**What is required:** Omit every picture, and retype the lines that run from the beginning of the data below through the line containing "video ou foto;", inclusive.

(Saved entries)
== Segment start ==

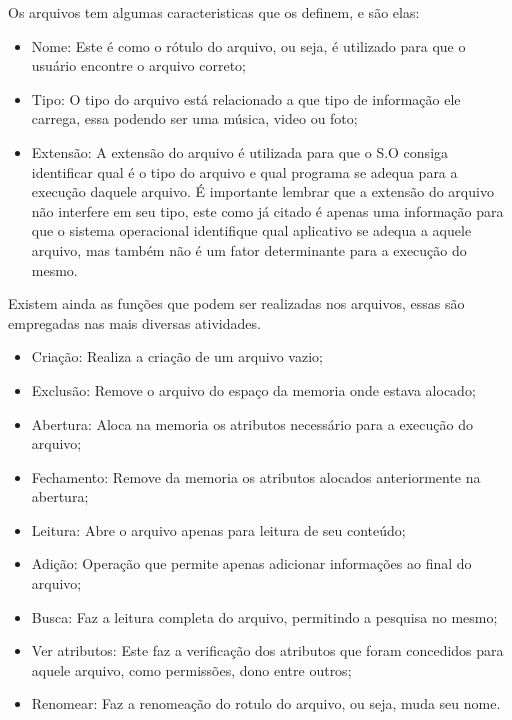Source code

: \documentclass[12pt,a4paper,openany,oneside]{abntex2}
\begin{document}
Os arquivos tem algumas caracteristicas que os definem, e são elas:

\begin{itemize}

\item Nome: Este é como o rótulo do arquivo, ou seja, é utilizado para que o usuário encontre o arquivo correto;
\item Tipo: O tipo do arquivo está relacionado a que tipo de informação ele carrega, essa podendo ser uma música, video ou foto;
\item Extensão: A extensão do arquivo é utilizada para que o S.O consiga identificar qual é o tipo do arquivo e qual programa se adequa para a execução daquele arquivo. É importante lembrar que a extensão do arquivo não interfere em seu tipo, este como já citado é apenas uma informação para que o sistema operacional identifique qual aplicativo se adequa a aquele arquivo, mas também não é um fator determinante para a execução do mesmo.

\end{itemize}

Existem ainda as funções que podem ser realizadas nos arquivos, essas são empregadas nas mais diversas atividades.

\begin{itemize}

\item Criação: Realiza a criação de um arquivo vazio;
\item Exclusão: Remove o arquivo do espaço da memoria onde estava alocado;
\item Abertura: Aloca na memoria os atributos necessário para a execução do arquivo;
\item Fechamento: Remove da memoria os atributos alocados anteriormente na abertura;
\item Leitura: Abre o arquivo apenas para leitura de seu conteúdo;
\item Adição: Operação que permite apenas adicionar informações ao final do arquivo;
\item Busca: Faz a leitura completa do arquivo, permitindo a pesquisa no mesmo;
\item Ver atributos: Este faz a verificação dos atributos que foram concedidos para aquele arquivo, como permissões, dono entre outros;
\item Renomear: Faz a renomeação do rotulo do arquivo, ou seja, muda seu nome.

\end{itemize}
\end{document}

== Segment end ==

**Response area:**
Source code

: \documentclass[12pt,a4paper,openany,oneside]{abntex2}
\begin{document}
Os arquivos tem algumas caracteristicas que os definem, e são elas:

\begin{itemize}

\item Nome: Este é como o rótulo do arquivo, ou seja, é utilizado para que o usuário encontre o arquivo correto;
\item Tipo: O tipo do arquivo está relacionado a que tipo de informação ele carrega, essa podendo ser uma música, video ou foto;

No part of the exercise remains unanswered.